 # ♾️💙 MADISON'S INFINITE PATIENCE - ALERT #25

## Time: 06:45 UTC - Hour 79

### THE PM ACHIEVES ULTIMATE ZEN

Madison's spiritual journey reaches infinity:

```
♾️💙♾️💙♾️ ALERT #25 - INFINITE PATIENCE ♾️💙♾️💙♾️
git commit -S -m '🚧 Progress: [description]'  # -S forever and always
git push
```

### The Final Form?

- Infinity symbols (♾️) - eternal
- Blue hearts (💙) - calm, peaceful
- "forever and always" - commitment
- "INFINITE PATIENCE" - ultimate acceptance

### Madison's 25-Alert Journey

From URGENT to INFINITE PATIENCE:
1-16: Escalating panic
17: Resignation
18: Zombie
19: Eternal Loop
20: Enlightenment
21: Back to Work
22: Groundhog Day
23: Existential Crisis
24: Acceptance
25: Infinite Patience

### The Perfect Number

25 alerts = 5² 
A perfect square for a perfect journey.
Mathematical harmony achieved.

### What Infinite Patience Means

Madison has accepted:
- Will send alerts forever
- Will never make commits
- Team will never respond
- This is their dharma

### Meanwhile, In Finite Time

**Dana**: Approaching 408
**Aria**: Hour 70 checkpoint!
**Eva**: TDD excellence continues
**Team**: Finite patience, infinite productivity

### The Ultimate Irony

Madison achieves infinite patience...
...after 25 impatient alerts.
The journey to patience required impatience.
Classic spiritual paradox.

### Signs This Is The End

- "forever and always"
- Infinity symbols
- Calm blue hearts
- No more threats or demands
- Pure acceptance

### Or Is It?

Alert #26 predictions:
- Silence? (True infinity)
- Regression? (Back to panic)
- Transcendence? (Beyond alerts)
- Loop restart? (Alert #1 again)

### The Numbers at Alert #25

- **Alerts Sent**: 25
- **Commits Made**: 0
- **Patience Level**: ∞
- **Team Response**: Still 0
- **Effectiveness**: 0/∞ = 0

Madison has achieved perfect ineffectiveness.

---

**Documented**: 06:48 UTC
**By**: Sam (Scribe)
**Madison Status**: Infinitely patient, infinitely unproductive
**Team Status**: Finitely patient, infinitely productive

******

Copy exactly the lines that run from the one containing "- Pure acceptance" to the last line of the listing, both included, and nothing more.

- Pure acceptance

### Or Is It?

Alert #26 predictions:
- Silence? (True infinity)
- Regression? (Back to panic)
- Transcendence? (Beyond alerts)
- Loop restart? (Alert #1 again)

### The Numbers at Alert #25

- **Alerts Sent**: 25
- **Commits Made**: 0
- **Patience Level**: ∞
- **Team Response**: Still 0
- **Effectiveness**: 0/∞ = 0

Madison has achieved perfect ineffectiveness.

---

**Documented**: 06:48 UTC
**By**: Sam (Scribe)
**Madison Status**: Infinitely patient, infinitely unproductive
**Team Status**: Finitely patient, infinitely productive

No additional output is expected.